Given the entries below, copy each of them out exactly.

------------------------

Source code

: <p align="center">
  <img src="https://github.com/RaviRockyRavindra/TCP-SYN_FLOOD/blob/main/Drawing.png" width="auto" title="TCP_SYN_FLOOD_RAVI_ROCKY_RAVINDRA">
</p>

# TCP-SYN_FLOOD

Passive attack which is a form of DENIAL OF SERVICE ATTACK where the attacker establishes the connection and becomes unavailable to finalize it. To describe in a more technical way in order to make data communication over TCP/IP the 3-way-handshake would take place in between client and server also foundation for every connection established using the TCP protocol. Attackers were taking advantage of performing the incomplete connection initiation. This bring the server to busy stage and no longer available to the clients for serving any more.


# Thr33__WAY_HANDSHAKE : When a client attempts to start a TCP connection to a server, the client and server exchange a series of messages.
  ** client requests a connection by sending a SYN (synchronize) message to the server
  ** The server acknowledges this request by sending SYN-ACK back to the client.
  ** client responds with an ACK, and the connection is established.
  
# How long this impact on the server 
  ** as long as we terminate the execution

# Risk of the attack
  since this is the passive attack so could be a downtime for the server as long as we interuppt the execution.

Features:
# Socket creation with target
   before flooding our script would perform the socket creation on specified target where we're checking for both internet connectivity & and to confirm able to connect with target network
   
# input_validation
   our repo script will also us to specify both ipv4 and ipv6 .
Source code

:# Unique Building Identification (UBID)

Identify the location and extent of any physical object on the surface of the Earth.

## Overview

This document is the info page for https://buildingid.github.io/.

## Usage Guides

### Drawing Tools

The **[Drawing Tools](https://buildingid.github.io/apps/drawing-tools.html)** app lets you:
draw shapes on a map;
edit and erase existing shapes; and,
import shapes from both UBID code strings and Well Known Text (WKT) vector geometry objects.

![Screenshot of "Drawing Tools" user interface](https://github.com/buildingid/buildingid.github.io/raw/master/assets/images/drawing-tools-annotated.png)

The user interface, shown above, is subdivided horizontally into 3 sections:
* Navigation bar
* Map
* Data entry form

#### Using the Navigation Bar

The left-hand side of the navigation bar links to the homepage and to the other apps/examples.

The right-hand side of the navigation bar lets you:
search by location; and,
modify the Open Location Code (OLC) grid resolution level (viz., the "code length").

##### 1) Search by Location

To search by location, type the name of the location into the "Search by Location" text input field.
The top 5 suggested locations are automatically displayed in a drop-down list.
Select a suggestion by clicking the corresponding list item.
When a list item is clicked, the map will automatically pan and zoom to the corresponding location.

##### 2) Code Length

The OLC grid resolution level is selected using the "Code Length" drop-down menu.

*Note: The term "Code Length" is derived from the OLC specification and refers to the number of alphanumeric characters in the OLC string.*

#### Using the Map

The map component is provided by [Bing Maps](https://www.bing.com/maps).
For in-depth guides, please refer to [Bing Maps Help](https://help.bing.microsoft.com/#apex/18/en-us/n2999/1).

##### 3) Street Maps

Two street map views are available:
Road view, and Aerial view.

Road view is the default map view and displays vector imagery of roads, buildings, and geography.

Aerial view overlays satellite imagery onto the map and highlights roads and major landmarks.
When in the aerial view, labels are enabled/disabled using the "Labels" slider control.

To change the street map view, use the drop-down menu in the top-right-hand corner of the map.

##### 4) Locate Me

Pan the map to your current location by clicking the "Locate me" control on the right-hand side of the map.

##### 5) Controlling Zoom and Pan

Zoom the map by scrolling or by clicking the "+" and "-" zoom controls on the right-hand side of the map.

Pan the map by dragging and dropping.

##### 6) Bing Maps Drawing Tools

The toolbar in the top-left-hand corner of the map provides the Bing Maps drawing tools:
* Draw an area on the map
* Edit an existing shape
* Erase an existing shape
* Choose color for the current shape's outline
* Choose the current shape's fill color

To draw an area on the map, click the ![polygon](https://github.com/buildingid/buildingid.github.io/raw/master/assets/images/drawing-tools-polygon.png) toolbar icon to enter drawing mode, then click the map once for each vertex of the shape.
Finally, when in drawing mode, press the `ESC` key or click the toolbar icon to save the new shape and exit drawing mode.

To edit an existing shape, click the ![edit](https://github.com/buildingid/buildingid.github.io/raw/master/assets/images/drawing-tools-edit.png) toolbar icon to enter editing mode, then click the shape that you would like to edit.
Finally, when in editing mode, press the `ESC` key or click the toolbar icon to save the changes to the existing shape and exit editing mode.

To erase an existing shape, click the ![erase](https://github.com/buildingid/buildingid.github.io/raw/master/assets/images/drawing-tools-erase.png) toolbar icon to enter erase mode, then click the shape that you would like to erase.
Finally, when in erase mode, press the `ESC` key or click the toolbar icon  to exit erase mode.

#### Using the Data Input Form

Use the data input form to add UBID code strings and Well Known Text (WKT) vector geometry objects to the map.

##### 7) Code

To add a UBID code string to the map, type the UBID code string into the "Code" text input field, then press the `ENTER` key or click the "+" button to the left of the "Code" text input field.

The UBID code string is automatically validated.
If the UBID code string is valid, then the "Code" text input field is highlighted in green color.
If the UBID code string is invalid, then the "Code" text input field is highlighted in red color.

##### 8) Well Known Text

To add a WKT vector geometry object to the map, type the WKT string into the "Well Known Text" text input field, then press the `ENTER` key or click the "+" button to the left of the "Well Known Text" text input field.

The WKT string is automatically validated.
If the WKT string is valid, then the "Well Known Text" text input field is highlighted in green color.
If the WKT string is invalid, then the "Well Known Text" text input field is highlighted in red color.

------------------------

### Task response:
Source code

: <p align="center">
  <img src="https://github.com/RaviRockyRavindra/TCP-SYN_FLOOD/blob/main/Drawing.png" width="auto" title="TCP_SYN_FLOOD_RAVI_ROCKY_RAVINDRA">
</p>

# TCP-SYN_FLOOD

Passive attack which is a form of DENIAL OF SERVICE ATTACK where the attacker establishes the connection and becomes unavailable to finalize it. To describe in a more technical way in order to make data communication over TCP/IP the 3-way-handshake would take place in between client and server also foundation for every connection established using the TCP protocol. Attackers were taking advantage of performing the incomplete connection initiation. This bring the server to busy stage and no longer available to the clients for serving any more.


# Thr33__WAY_HANDSHAKE : When a client attempts to start a TCP connection to a server, the client and server exchange a series of messages.
  ** client requests a connection by sending a SYN (synchronize) message to the server
  ** The server acknowledges this request by sending SYN-ACK back to the client.
  ** client responds with an ACK, and the connection is established.
  
# How long this impact on the server 
  ** as long as we terminate the execution

# Risk of the attack
  since this is the passive attack so could be a downtime for the server as long as we interuppt the execution.

Features:
# Socket creation with target
   before flooding our script would perform the socket creation on specified target where we're checking for both internet connectivity & and to confirm able to connect with target network
   
# input_validation
   our repo script will also us to specify both ipv4 and ipv6 .
Source code

:# Unique Building Identification (UBID)

Identify the location and extent of any physical object on the surface of the Earth.

## Overview

This document is the info page for https://buildingid.github.io/.

## Usage Guides

### Drawing Tools

The **[Drawing Tools](https://buildingid.github.io/apps/drawing-tools.html)** app lets you:
draw shapes on a map;
edit and erase existing shapes; and,
import shapes from both UBID code strings and Well Known Text (WKT) vector geometry objects.

![Screenshot of "Drawing Tools" user interface](https://github.com/buildingid/buildingid.github.io/raw/master/assets/images/drawing-tools-annotated.png)

The user interface, shown above, is subdivided horizontally into 3 sections:
* Navigation bar
* Map
* Data entry form

#### Using the Navigation Bar

The left-hand side of the navigation bar links to the homepage and to the other apps/examples.

The right-hand side of the navigation bar lets you:
search by location; and,
modify the Open Location Code (OLC) grid resolution level (viz., the "code length").

##### 1) Search by Location

To search by location, type the name of the location into the "Search by Location" text input field.
The top 5 suggested locations are automatically displayed in a drop-down list.
Select a suggestion by clicking the corresponding list item.
When a list item is clicked, the map will automatically pan and zoom to the corresponding location.

##### 2) Code Length

The OLC grid resolution level is selected using the "Code Length" drop-down menu.

*Note: The term "Code Length" is derived from the OLC specification and refers to the number of alphanumeric characters in the OLC string.*

#### Using the Map

The map component is provided by [Bing Maps](https://www.bing.com/maps).
For in-depth guides, please refer to [Bing Maps Help](https://help.bing.microsoft.com/#apex/18/en-us/n2999/1).

##### 3) Street Maps

Two street map views are available:
Road view, and Aerial view.

Road view is the default map view and displays vector imagery of roads, buildings, and geography.

Aerial view overlays satellite imagery onto the map and highlights roads and major landmarks.
When in the aerial view, labels are enabled/disabled using the "Labels" slider control.

To change the street map view, use the drop-down menu in the top-right-hand corner of the map.

##### 4) Locate Me

Pan the map to your current location by clicking the "Locate me" control on the right-hand side of the map.

##### 5) Controlling Zoom and Pan

Zoom the map by scrolling or by clicking the "+" and "-" zoom controls on the right-hand side of the map.

Pan the map by dragging and dropping.

##### 6) Bing Maps Drawing Tools

The toolbar in the top-left-hand corner of the map provides the Bing Maps drawing tools:
* Draw an area on the map
* Edit an existing shape
* Erase an existing shape
* Choose color for the current shape's outline
* Choose the current shape's fill color

To draw an area on the map, click the ![polygon](https://github.com/buildingid/buildingid.github.io/raw/master/assets/images/drawing-tools-polygon.png) toolbar icon to enter drawing mode, then click the map once for each vertex of the shape.
Finally, when in drawing mode, press the `ESC` key or click the toolbar icon to save the new shape and exit drawing mode.

To edit an existing shape, click the ![edit](https://github.com/buildingid/buildingid.github.io/raw/master/assets/images/drawing-tools-edit.png) toolbar icon to enter editing mode, then click the shape that you would like to edit.
Finally, when in editing mode, press the `ESC` key or click the toolbar icon to save the changes to the existing shape and exit editing mode.

To erase an existing shape, click the ![erase](https://github.com/buildingid/buildingid.github.io/raw/master/assets/images/drawing-tools-erase.png) toolbar icon to enter erase mode, then click the shape that you would like to erase.
Finally, when in erase mode, press the `ESC` key or click the toolbar icon  to exit erase mode.

#### Using the Data Input Form

Use the data input form to add UBID code strings and Well Known Text (WKT) vector geometry objects to the map.

##### 7) Code

To add a UBID code string to the map, type the UBID code string into the "Code" text input field, then press the `ENTER` key or click the "+" button to the left of the "Code" text input field.

The UBID code string is automatically validated.
If the UBID code string is valid, then the "Code" text input field is highlighted in green color.
If the UBID code string is invalid, then the "Code" text input field is highlighted in red color.

##### 8) Well Known Text

To add a WKT vector geometry object to the map, type the WKT string into the "Well Known Text" text input field, then press the `ENTER` key or click the "+" button to the left of the "Well Known Text" text input field.

The WKT string is automatically validated.
If the WKT string is valid, then the "Well Known Text" text input field is highlighted in green color.
If the WKT string is invalid, then the "Well Known Text" text input field is highlighted in red color.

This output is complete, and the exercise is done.